┌─ SOURCE RECORDS

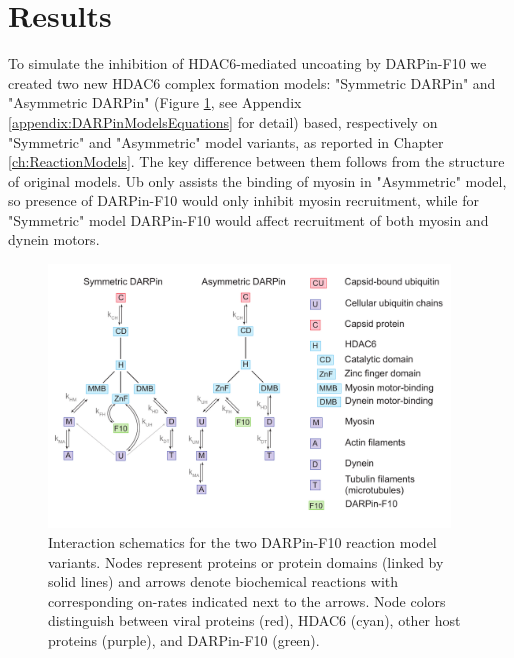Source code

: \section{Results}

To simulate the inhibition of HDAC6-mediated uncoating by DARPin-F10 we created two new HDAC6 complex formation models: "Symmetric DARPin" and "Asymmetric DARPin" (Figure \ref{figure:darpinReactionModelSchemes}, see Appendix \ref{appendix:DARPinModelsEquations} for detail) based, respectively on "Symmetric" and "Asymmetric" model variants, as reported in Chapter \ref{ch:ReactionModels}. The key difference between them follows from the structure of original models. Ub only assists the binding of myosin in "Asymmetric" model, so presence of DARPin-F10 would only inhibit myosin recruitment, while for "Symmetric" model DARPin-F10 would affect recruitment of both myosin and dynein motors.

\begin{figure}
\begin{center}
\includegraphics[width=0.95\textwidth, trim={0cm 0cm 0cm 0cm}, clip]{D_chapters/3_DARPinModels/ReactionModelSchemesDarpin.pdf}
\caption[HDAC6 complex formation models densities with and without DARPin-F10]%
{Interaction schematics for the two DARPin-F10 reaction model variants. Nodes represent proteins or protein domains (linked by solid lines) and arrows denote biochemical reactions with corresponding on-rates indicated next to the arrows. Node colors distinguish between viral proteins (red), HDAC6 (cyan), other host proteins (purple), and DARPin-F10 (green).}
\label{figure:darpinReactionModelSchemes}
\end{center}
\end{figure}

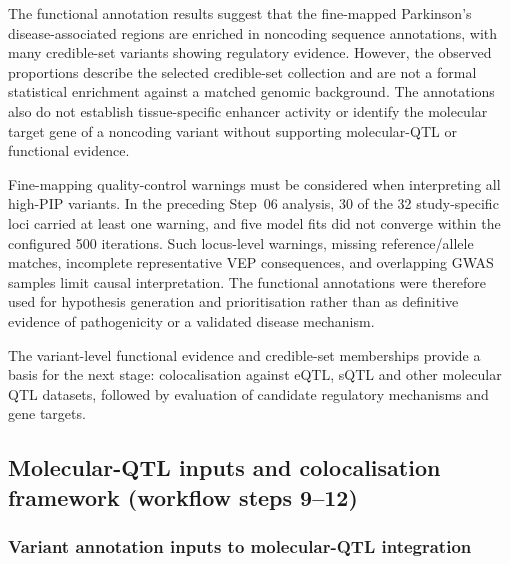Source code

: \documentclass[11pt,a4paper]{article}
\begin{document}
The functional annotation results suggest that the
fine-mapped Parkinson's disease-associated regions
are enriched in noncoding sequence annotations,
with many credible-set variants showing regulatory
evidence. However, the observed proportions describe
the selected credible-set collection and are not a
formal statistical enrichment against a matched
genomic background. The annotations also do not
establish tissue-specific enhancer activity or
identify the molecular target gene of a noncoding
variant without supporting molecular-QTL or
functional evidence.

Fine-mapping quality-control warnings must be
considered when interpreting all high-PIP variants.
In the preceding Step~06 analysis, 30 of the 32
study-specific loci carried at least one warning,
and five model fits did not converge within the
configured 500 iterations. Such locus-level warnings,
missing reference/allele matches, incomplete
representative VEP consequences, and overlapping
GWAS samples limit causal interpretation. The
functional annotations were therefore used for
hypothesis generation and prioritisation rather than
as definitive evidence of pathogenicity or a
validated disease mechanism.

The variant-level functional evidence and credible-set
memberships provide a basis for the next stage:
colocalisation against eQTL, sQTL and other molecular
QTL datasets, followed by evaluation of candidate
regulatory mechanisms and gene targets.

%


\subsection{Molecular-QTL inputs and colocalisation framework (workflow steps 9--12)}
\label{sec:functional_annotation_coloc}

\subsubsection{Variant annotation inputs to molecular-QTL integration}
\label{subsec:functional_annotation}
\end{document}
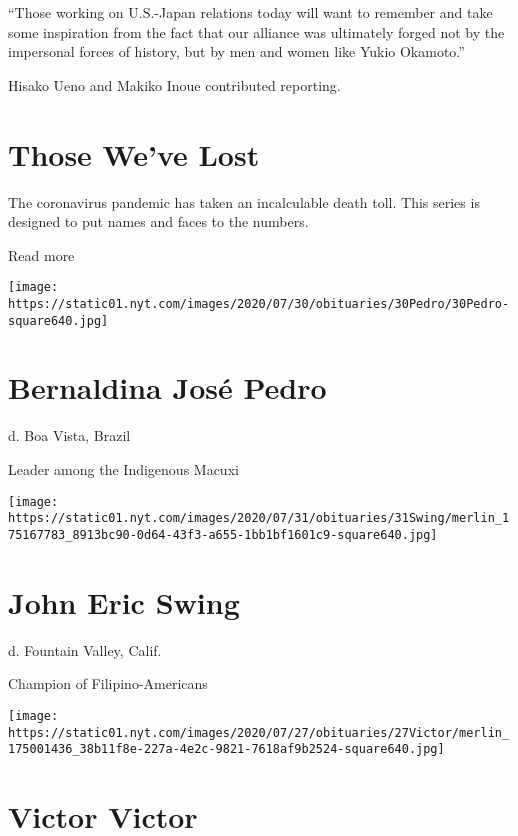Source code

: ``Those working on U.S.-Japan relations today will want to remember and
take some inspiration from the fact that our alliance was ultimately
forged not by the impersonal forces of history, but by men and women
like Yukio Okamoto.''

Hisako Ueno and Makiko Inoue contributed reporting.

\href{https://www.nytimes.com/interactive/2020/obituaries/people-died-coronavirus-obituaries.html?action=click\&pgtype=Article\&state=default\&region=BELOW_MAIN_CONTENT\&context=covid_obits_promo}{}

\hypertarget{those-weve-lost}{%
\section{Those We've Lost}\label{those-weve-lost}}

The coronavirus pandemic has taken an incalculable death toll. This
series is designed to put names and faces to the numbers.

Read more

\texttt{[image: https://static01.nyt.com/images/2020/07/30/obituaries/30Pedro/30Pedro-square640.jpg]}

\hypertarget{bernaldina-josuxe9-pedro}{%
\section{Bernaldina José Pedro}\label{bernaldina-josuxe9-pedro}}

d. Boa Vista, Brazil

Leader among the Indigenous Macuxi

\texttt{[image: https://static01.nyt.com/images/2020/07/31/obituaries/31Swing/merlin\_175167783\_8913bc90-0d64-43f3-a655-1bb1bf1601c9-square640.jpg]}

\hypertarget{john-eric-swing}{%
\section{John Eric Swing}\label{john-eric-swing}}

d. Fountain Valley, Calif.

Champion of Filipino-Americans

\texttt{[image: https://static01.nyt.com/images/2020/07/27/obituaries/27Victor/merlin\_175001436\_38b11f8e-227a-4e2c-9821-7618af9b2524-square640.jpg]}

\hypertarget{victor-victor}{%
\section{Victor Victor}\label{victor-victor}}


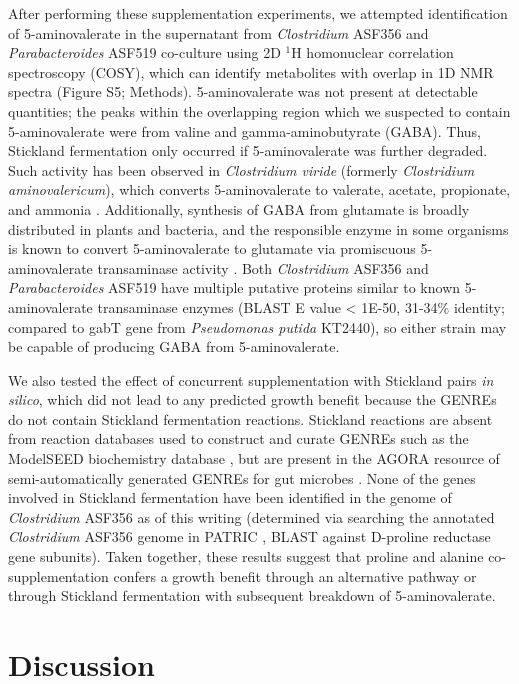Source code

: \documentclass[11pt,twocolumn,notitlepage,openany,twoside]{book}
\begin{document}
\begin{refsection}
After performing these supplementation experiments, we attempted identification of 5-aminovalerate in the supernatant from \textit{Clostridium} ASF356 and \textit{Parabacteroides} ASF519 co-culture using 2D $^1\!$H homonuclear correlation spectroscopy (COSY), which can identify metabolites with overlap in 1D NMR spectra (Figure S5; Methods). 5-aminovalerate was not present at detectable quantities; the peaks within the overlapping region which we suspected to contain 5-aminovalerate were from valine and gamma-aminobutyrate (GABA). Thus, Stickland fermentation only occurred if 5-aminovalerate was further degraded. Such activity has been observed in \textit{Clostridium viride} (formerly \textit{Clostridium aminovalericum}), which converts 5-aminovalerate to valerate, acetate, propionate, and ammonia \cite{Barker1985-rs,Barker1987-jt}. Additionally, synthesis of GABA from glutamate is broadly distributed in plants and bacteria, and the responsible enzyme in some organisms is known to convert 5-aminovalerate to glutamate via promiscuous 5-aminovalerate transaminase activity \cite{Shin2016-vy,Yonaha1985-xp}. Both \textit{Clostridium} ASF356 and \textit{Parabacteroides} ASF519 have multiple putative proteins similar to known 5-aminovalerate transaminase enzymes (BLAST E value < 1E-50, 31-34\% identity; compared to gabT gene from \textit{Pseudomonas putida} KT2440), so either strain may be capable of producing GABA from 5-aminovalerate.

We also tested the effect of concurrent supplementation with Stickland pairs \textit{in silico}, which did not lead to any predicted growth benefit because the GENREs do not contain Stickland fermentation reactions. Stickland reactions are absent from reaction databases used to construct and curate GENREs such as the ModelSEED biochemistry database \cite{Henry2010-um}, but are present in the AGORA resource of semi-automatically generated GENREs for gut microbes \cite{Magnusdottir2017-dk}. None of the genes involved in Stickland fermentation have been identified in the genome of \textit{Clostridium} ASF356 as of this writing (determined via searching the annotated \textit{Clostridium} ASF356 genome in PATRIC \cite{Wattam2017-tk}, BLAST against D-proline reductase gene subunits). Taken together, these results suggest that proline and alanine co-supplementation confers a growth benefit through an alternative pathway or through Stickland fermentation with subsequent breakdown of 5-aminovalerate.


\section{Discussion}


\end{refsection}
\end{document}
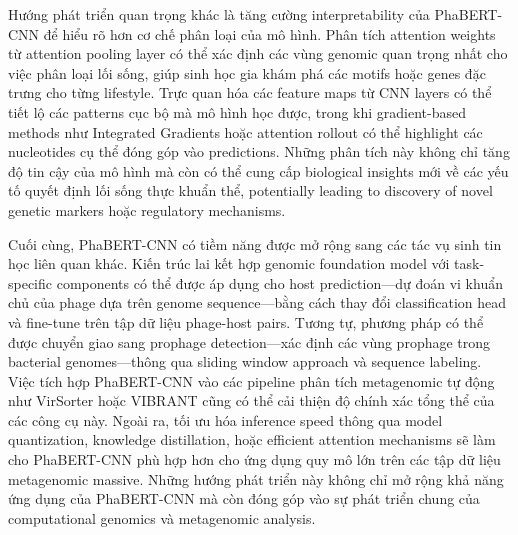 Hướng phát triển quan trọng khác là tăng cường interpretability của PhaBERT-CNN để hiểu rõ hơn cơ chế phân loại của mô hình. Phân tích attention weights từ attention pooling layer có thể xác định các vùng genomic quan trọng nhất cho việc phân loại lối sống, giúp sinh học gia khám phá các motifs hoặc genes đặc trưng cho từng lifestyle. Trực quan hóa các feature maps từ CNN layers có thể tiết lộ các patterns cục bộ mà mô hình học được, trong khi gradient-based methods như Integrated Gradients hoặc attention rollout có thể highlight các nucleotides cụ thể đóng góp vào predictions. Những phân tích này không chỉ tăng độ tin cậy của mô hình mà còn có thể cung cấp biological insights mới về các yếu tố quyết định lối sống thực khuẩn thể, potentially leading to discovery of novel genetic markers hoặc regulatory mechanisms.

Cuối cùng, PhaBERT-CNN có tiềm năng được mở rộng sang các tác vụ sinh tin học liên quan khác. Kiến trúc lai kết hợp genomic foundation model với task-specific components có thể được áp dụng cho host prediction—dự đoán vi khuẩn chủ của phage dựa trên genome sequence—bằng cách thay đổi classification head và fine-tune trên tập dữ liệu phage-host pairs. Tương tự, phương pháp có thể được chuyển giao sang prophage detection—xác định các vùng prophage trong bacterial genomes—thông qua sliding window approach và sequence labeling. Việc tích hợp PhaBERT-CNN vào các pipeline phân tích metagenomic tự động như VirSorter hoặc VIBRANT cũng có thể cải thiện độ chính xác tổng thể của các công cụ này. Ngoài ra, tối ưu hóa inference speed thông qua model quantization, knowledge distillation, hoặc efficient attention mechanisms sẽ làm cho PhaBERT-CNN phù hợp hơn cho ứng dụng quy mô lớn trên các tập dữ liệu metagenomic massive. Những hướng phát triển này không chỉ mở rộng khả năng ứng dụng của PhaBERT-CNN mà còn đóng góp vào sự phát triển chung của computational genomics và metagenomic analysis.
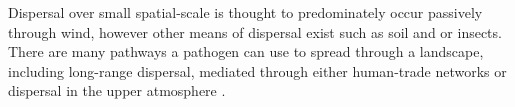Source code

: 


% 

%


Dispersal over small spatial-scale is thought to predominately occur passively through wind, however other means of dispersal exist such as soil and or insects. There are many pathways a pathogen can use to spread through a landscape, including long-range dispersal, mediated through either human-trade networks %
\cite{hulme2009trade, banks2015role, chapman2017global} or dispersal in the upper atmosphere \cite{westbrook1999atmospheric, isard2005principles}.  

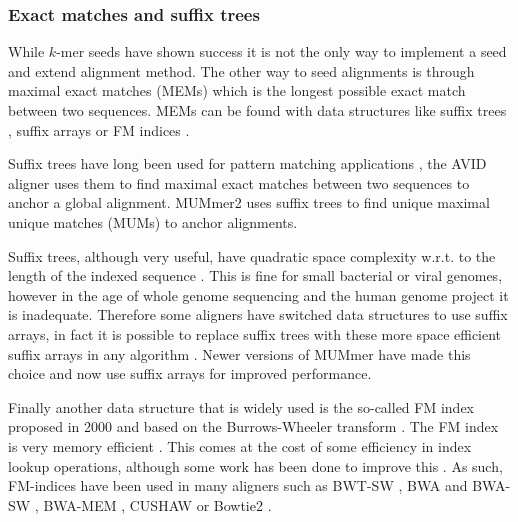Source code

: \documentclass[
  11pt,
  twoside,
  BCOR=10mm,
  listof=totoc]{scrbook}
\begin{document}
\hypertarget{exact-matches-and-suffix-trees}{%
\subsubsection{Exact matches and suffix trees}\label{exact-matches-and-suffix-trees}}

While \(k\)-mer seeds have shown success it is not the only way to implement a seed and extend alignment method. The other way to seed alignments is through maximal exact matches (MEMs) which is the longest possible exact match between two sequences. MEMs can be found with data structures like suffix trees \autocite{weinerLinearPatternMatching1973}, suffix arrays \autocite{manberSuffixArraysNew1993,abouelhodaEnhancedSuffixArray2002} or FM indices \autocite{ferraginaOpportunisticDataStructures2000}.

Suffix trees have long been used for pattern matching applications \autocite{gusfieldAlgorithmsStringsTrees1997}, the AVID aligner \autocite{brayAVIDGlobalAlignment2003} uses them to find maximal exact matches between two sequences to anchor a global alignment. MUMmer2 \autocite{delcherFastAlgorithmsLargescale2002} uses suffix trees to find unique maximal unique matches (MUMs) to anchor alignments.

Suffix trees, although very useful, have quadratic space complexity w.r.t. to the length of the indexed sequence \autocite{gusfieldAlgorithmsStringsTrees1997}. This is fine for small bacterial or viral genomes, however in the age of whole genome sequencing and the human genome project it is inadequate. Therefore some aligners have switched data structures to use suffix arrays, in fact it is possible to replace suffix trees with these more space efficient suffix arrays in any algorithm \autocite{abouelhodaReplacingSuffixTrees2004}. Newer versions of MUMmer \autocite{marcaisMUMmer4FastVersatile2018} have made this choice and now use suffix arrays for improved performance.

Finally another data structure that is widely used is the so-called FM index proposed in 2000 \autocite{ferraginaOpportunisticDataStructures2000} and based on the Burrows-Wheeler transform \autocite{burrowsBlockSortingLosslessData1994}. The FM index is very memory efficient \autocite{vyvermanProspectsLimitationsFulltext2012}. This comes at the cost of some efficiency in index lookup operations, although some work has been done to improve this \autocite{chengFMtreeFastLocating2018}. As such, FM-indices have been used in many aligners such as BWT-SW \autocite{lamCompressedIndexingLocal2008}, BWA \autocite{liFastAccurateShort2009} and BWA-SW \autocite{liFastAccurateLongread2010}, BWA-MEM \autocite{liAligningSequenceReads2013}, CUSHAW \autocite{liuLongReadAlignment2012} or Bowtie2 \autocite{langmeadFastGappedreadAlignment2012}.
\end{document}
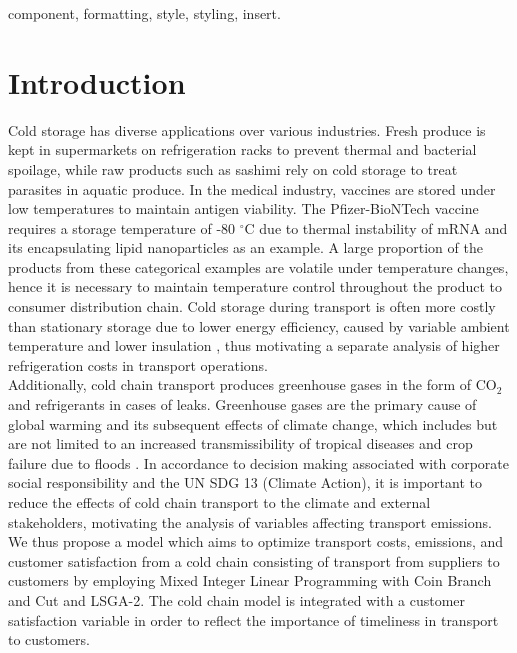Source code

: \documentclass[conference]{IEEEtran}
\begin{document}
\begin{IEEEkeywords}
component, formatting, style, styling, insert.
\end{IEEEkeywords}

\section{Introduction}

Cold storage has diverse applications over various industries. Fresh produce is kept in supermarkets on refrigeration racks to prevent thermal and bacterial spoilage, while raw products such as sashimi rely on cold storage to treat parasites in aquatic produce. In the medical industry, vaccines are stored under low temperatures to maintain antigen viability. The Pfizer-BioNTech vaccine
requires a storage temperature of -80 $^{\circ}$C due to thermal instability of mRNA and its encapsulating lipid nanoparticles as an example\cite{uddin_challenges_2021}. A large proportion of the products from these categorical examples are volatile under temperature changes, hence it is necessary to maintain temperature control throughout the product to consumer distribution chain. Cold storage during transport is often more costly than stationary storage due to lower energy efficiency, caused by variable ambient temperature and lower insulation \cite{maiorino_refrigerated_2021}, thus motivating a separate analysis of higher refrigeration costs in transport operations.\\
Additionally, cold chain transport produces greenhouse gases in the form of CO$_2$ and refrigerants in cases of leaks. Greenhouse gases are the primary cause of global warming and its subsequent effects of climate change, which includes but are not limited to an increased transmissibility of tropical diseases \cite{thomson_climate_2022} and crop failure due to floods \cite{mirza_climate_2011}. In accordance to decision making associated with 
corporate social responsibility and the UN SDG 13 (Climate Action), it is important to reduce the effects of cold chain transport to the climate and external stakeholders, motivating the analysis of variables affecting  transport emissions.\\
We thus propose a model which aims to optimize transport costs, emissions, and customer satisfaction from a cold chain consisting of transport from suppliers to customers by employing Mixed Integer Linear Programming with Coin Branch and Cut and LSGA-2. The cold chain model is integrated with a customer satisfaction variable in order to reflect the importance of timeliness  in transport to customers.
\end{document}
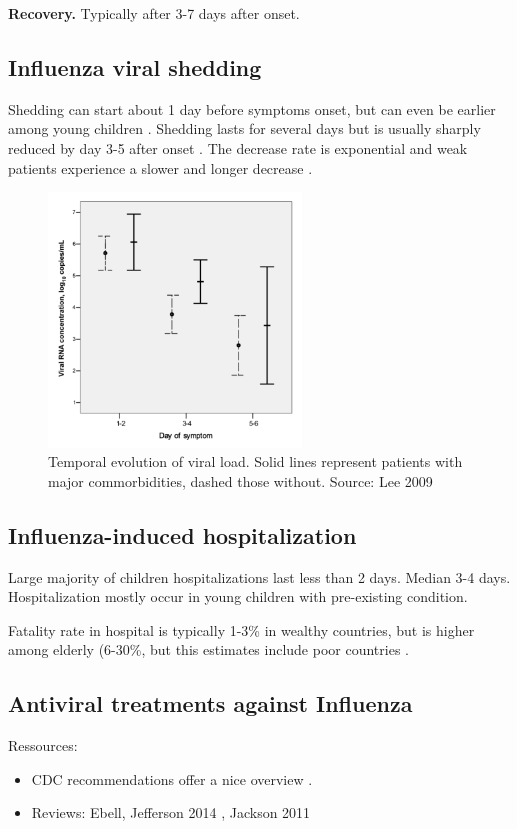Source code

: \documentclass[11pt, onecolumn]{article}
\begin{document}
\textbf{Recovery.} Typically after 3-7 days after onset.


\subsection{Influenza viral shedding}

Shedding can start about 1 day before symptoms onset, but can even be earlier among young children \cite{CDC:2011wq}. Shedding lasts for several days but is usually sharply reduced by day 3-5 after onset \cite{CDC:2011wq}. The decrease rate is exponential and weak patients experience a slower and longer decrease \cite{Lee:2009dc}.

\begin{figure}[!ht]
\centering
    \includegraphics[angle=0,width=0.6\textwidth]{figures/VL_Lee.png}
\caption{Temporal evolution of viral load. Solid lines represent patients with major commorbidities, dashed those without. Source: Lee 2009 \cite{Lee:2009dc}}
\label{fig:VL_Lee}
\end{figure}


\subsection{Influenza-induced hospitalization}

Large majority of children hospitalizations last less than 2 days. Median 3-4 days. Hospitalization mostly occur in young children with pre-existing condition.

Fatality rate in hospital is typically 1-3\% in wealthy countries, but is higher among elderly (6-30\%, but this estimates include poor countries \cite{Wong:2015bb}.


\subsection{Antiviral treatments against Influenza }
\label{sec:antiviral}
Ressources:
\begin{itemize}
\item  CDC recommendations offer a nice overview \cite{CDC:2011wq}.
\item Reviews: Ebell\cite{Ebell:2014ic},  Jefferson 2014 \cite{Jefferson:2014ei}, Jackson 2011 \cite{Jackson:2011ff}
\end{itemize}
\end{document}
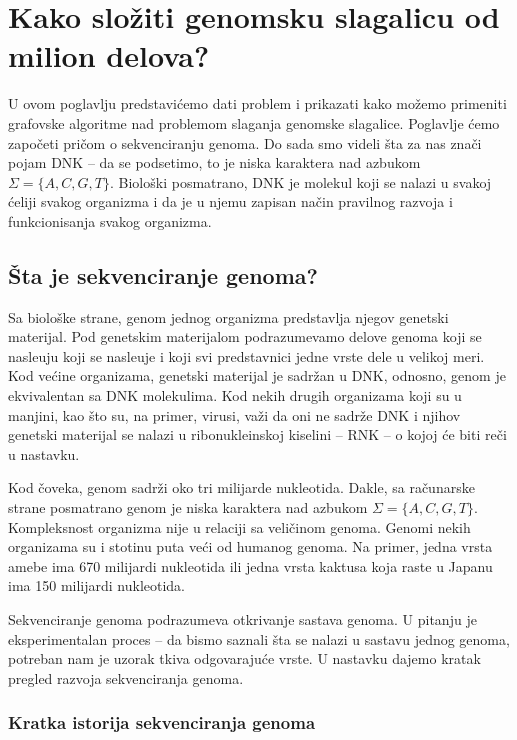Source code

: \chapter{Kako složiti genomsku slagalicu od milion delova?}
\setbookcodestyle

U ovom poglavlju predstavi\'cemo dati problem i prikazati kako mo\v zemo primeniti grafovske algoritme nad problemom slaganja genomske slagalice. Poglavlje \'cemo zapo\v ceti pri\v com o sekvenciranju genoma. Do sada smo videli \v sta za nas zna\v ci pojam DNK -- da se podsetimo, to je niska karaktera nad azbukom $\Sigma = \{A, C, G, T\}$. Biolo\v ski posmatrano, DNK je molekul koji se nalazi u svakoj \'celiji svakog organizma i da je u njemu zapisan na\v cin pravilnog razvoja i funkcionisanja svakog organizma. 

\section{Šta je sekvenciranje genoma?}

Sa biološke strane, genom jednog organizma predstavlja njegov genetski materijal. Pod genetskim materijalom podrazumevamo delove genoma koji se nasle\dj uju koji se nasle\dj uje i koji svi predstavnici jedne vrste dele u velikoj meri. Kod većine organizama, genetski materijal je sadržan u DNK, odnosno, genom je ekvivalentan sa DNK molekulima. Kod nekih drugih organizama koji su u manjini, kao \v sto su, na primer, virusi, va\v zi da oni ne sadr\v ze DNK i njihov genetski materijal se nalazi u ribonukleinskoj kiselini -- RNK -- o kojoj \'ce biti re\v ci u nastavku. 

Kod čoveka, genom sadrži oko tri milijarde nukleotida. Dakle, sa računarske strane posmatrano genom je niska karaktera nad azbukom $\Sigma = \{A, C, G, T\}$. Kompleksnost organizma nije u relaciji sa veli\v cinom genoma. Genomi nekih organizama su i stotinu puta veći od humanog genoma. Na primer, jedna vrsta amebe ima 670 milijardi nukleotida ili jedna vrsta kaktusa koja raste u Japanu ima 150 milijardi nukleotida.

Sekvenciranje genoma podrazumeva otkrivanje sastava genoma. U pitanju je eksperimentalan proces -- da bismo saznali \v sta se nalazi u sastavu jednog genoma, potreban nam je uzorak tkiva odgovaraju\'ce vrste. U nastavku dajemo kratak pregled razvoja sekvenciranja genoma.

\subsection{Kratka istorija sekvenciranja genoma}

└─

WORK REQUIRED
Verbatim transcription needed, from the opening line of the entries above through the line containing "and without DARPin-F10]%"; pictures do not belong in it.

YOUR RESPONSE
Source code

: \section{Results}

To simulate the inhibition of HDAC6-mediated uncoating by DARPin-F10 we created two new HDAC6 complex formation models: "Symmetric DARPin" and "Asymmetric DARPin" (Figure \ref{figure:darpinReactionModelSchemes}, see Appendix \ref{appendix:DARPinModelsEquations} for detail) based, respectively on "Symmetric" and "Asymmetric" model variants, as reported in Chapter \ref{ch:ReactionModels}. The key difference between them follows from the structure of original models. Ub only assists the binding of myosin in "Asymmetric" model, so presence of DARPin-F10 would only inhibit myosin recruitment, while for "Symmetric" model DARPin-F10 would affect recruitment of both myosin and dynein motors.

\begin{figure}
\begin{center}
\includegraphics[width=0.95\textwidth, trim={0cm 0cm 0cm 0cm}, clip]{D_chapters/3_DARPinModels/ReactionModelSchemesDarpin.pdf}
\caption[HDAC6 complex formation models densities with and without DARPin-F10]%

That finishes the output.